Task prompt
Exactly the lines below from the line with "- Expected number of test participants: 6000" through the line with "- Personalised Assistance: Tailored" must make up the answer, both ends included and pictures left out.

Dataset excerpts
Content starts

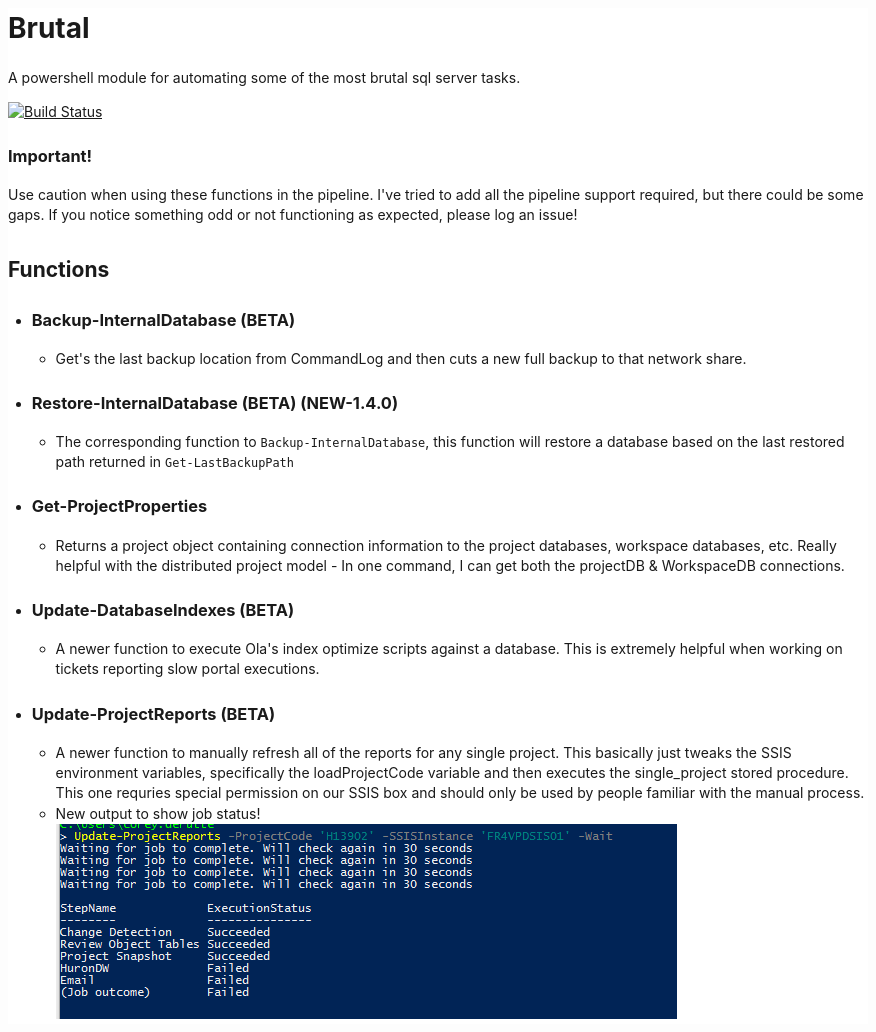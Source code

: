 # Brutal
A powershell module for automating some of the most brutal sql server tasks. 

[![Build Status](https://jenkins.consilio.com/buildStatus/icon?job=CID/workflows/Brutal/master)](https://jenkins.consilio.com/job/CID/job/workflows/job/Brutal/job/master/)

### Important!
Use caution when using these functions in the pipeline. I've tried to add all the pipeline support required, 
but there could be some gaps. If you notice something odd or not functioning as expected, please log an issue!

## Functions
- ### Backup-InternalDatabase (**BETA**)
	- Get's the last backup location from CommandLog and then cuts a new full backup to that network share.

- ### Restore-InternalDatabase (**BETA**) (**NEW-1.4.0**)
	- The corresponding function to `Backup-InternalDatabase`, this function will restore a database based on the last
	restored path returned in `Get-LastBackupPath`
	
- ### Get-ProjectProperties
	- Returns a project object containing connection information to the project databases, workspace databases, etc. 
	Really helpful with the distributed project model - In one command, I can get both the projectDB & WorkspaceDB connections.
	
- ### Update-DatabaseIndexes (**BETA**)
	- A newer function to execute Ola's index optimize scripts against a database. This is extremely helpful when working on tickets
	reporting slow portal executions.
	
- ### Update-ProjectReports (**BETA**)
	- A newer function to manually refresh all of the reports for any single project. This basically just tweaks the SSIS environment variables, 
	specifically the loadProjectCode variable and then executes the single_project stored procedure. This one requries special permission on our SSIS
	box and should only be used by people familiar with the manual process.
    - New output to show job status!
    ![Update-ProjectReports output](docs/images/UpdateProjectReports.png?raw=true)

Content ends
Content starts

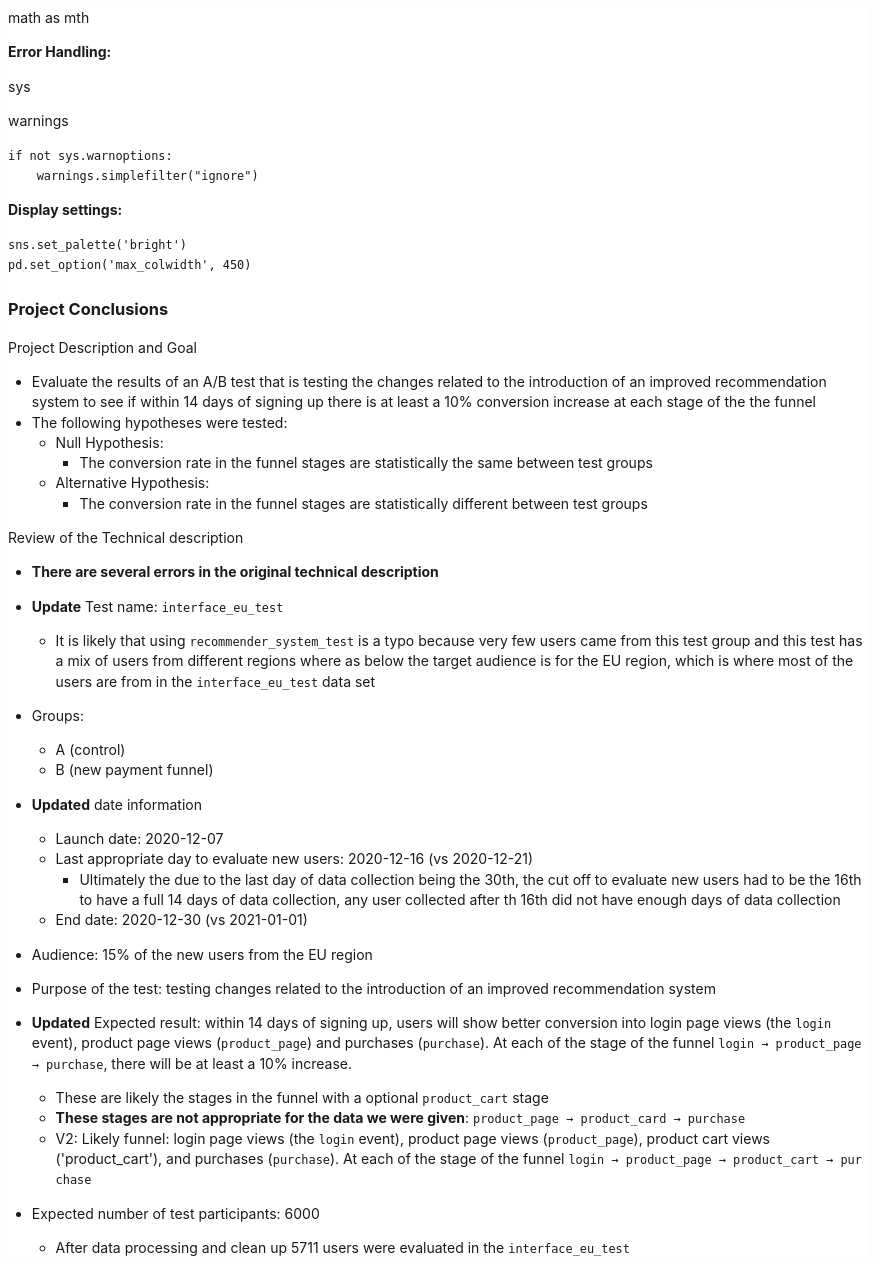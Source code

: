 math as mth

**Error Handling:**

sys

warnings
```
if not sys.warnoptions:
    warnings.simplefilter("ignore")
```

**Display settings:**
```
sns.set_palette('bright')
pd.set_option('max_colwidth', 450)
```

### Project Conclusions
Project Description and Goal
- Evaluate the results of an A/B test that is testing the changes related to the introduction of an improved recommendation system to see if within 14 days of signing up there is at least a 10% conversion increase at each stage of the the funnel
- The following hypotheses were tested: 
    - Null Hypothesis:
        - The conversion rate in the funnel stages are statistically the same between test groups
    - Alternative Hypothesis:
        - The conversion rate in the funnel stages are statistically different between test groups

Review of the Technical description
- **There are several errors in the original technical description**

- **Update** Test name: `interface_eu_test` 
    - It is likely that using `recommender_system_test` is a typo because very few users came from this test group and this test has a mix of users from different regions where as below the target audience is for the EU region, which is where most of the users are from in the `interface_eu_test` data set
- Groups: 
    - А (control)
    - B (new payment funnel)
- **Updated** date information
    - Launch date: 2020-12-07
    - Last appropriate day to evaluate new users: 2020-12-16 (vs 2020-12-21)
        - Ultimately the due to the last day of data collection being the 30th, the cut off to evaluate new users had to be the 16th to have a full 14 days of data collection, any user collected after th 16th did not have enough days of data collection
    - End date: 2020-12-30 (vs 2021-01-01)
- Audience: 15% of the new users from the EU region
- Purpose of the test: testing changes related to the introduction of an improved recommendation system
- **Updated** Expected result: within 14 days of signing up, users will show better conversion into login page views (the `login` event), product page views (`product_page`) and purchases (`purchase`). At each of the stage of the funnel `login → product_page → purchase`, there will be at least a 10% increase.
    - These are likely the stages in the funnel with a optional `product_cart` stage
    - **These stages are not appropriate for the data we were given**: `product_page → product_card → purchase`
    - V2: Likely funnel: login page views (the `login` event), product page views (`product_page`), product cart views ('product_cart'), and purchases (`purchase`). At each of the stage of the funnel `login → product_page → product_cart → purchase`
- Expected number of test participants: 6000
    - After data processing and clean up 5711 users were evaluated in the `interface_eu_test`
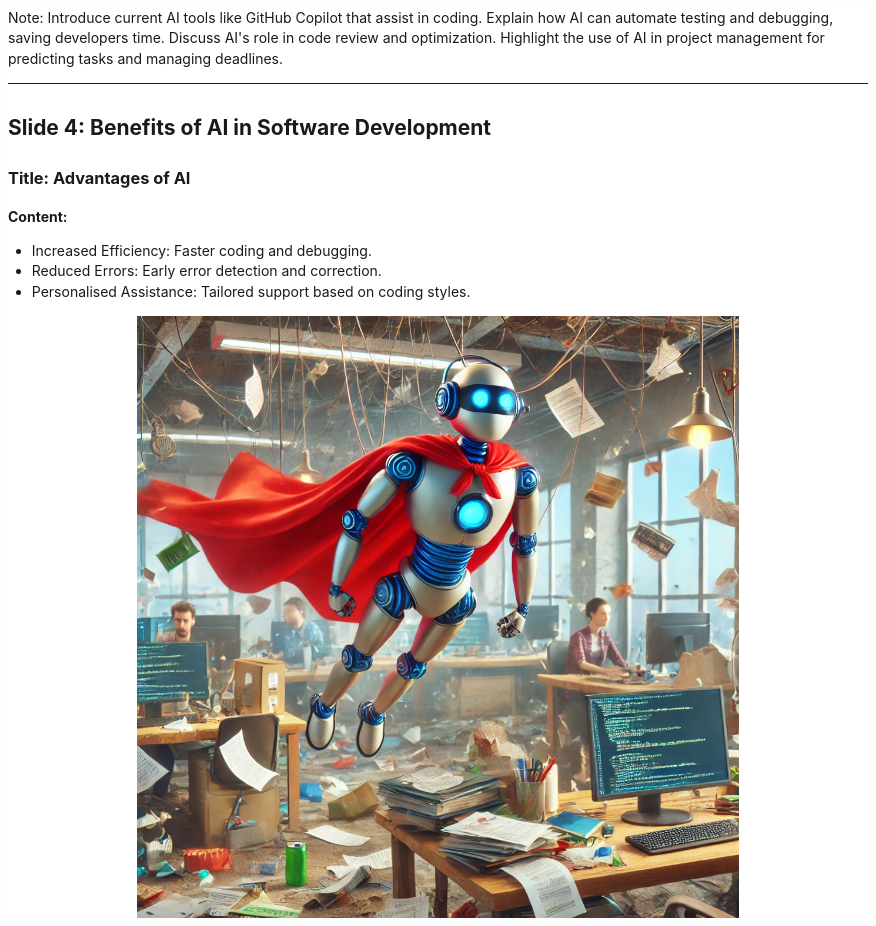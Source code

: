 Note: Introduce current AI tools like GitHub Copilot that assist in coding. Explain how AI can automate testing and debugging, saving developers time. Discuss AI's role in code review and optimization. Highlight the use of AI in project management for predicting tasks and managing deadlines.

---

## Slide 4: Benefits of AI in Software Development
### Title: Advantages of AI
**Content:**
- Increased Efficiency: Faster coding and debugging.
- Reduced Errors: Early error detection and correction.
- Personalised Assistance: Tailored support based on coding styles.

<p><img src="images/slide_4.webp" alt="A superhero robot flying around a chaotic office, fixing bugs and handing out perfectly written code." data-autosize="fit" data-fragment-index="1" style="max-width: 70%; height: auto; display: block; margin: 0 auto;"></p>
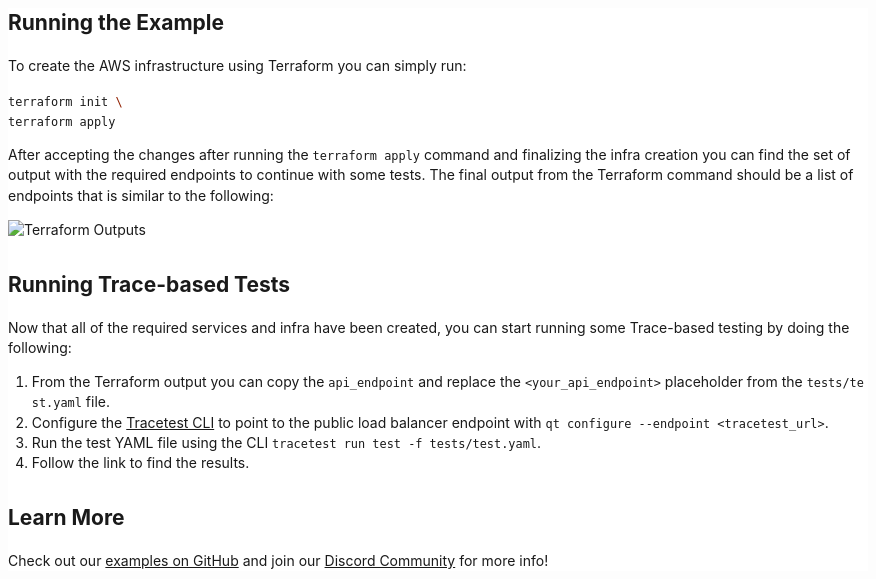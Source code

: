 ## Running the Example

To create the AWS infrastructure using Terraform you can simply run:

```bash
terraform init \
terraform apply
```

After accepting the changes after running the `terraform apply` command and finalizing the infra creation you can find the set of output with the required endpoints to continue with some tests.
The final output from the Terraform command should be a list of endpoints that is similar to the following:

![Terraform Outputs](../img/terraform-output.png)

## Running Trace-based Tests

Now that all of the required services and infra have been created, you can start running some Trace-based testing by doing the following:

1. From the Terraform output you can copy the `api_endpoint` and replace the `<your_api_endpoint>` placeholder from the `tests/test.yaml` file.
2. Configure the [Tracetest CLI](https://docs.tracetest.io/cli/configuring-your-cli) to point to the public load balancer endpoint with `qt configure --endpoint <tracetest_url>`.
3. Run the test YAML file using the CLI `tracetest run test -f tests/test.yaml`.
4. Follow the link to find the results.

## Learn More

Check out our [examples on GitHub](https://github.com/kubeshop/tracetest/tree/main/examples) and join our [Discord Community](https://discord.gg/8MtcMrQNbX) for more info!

Content ends

Task result
- Expected number of test participants: 6000
    - After data processing and clean up 5711 users were evaluated in the `interface_eu_test`
Source code

: Note: Introduce current AI tools like GitHub Copilot that assist in coding. Explain how AI can automate testing and debugging, saving developers time. Discuss AI's role in code review and optimization. Highlight the use of AI in project management for predicting tasks and managing deadlines.

---

## Slide 4: Benefits of AI in Software Development
### Title: Advantages of AI
**Content:**
- Increased Efficiency: Faster coding and debugging.
- Reduced Errors: Early error detection and correction.
- Personalised Assistance: Tailored support based on coding styles.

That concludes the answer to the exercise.